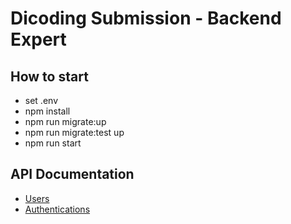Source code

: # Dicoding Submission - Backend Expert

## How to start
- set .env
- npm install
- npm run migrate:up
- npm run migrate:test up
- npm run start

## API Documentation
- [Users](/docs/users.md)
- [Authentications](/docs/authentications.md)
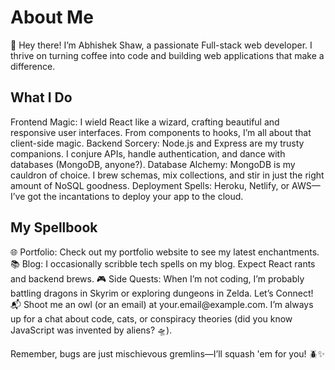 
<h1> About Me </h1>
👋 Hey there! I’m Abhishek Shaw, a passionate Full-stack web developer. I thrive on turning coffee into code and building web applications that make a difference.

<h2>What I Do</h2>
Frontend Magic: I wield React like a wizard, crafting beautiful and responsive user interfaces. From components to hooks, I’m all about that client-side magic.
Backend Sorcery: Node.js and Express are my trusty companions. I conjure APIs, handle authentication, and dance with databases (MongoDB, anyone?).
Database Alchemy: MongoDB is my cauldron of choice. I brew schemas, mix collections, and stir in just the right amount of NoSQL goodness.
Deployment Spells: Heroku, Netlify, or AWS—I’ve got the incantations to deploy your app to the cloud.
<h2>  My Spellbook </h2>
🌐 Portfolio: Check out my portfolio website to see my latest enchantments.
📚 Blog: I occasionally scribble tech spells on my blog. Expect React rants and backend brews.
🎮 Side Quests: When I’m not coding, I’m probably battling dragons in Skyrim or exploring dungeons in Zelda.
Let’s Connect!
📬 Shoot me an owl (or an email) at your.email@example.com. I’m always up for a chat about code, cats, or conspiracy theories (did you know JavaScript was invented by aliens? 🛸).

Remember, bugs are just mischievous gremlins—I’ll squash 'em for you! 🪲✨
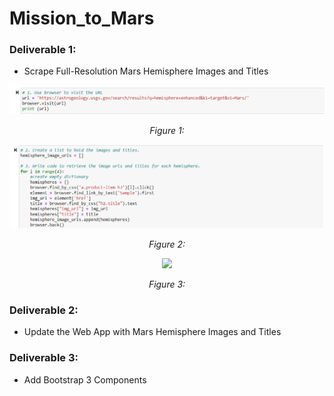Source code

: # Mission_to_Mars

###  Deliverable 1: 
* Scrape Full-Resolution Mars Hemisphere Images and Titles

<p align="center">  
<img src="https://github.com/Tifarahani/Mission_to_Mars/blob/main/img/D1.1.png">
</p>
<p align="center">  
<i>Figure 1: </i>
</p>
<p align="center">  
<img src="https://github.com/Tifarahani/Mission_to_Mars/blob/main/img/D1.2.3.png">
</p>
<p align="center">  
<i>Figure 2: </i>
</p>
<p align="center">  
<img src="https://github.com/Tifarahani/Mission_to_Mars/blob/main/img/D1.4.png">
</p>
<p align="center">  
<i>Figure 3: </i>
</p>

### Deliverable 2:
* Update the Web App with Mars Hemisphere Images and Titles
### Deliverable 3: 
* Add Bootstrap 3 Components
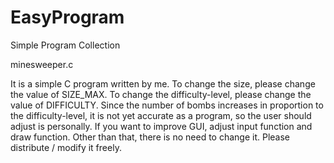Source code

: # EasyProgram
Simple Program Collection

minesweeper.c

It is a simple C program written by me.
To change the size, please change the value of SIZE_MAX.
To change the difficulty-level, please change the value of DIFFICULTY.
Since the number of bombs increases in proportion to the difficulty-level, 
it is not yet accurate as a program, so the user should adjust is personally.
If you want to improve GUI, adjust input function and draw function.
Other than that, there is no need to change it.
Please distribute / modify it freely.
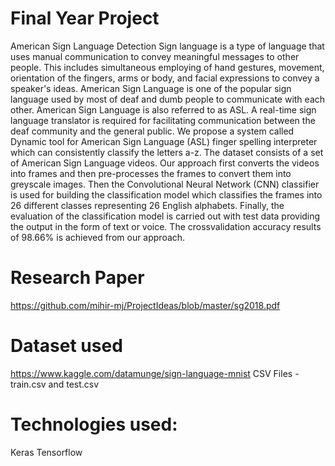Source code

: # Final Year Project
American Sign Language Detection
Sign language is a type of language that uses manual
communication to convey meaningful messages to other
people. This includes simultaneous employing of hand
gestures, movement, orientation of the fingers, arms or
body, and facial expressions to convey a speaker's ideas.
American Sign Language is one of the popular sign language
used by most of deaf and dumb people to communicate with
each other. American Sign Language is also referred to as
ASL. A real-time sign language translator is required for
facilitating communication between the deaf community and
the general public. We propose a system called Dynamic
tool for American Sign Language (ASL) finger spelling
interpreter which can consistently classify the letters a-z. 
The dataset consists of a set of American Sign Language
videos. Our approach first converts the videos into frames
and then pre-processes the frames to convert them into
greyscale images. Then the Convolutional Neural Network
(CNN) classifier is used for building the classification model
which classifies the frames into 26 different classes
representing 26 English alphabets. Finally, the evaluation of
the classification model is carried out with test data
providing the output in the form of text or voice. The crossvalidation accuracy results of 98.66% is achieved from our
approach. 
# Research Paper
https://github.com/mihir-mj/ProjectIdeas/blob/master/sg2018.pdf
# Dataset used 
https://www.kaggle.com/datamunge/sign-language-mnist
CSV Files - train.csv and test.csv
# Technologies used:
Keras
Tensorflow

* * * * *

-- WORK INSTRUCTIONS --
Identify the lines in the entries above that contain "adjust", then copy them out.

-- EXERCISE RESPONSE --
it is not yet accurate as a program, so the user should adjust is personally.
If you want to improve GUI, adjust input function and draw function.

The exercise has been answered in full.